Set down the material exactly. Keep every line.

▬▬▬▬▬▬

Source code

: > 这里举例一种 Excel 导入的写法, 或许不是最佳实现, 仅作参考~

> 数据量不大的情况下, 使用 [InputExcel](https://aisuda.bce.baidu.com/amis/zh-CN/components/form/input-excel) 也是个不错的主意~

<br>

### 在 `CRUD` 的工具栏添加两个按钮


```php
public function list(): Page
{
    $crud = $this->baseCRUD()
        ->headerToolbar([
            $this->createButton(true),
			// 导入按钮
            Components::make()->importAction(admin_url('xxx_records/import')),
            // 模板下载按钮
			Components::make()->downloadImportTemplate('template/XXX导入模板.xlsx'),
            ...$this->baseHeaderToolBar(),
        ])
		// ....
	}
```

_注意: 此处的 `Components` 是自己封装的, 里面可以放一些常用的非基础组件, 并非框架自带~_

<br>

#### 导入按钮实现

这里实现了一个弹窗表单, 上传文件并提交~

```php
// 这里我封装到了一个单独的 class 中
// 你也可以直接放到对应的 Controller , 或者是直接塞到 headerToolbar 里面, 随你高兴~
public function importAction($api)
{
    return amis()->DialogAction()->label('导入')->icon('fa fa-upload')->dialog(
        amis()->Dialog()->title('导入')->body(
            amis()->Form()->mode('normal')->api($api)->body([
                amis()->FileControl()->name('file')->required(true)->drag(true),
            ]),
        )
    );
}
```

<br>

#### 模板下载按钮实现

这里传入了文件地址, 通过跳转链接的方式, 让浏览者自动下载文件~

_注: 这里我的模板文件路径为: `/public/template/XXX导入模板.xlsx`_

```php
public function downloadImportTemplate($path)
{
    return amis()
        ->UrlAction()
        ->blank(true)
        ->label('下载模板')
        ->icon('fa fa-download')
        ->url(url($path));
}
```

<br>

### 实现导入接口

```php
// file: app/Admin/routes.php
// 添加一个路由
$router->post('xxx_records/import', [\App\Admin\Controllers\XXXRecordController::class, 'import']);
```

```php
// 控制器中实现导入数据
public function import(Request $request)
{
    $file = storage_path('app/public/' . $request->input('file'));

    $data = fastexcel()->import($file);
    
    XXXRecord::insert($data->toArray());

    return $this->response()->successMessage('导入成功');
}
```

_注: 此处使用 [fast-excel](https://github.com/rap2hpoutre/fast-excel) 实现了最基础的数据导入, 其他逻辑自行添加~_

▬▬▬▬▬▬

▸ **PROBLEM SOLUTION**
Source code

: > 这里举例一种 Excel 导入的写法, 或许不是最佳实现, 仅作参考~

> 数据量不大的情况下, 使用 [InputExcel](https://aisuda.bce.baidu.com/amis/zh-CN/components/form/input-excel) 也是个不错的主意~

<br>

### 在 `CRUD` 的工具栏添加两个按钮


```php
public function list(): Page
{
    $crud = $this->baseCRUD()
        ->headerToolbar([
            $this->createButton(true),
			// 导入按钮
            Components::make()->importAction(admin_url('xxx_records/import')),
            // 模板下载按钮
			Components::make()->downloadImportTemplate('template/XXX导入模板.xlsx'),
            ...$this->baseHeaderToolBar(),
        ])
		// ....
	}
```

_注意: 此处的 `Components` 是自己封装的, 里面可以放一些常用的非基础组件, 并非框架自带~_

<br>

#### 导入按钮实现

这里实现了一个弹窗表单, 上传文件并提交~

```php
// 这里我封装到了一个单独的 class 中
// 你也可以直接放到对应的 Controller , 或者是直接塞到 headerToolbar 里面, 随你高兴~
public function importAction($api)
{
    return amis()->DialogAction()->label('导入')->icon('fa fa-upload')->dialog(
        amis()->Dialog()->title('导入')->body(
            amis()->Form()->mode('normal')->api($api)->body([
                amis()->FileControl()->name('file')->required(true)->drag(true),
            ]),
        )
    );
}
```

<br>

#### 模板下载按钮实现

这里传入了文件地址, 通过跳转链接的方式, 让浏览者自动下载文件~

_注: 这里我的模板文件路径为: `/public/template/XXX导入模板.xlsx`_

```php
public function downloadImportTemplate($path)
{
    return amis()
        ->UrlAction()
        ->blank(true)
        ->label('下载模板')
        ->icon('fa fa-download')
        ->url(url($path));
}
```

<br>

### 实现导入接口

```php
// file: app/Admin/routes.php
// 添加一个路由
$router->post('xxx_records/import', [\App\Admin\Controllers\XXXRecordController::class, 'import']);
```

```php
// 控制器中实现导入数据
public function import(Request $request)
{
    $file = storage_path('app/public/' . $request->input('file'));

    $data = fastexcel()->import($file);
    
    XXXRecord::insert($data->toArray());

    return $this->response()->successMessage('导入成功');
}
```

_注: 此处使用 [fast-excel](https://github.com/rap2hpoutre/fast-excel) 实现了最基础的数据导入, 其他逻辑自行添加~_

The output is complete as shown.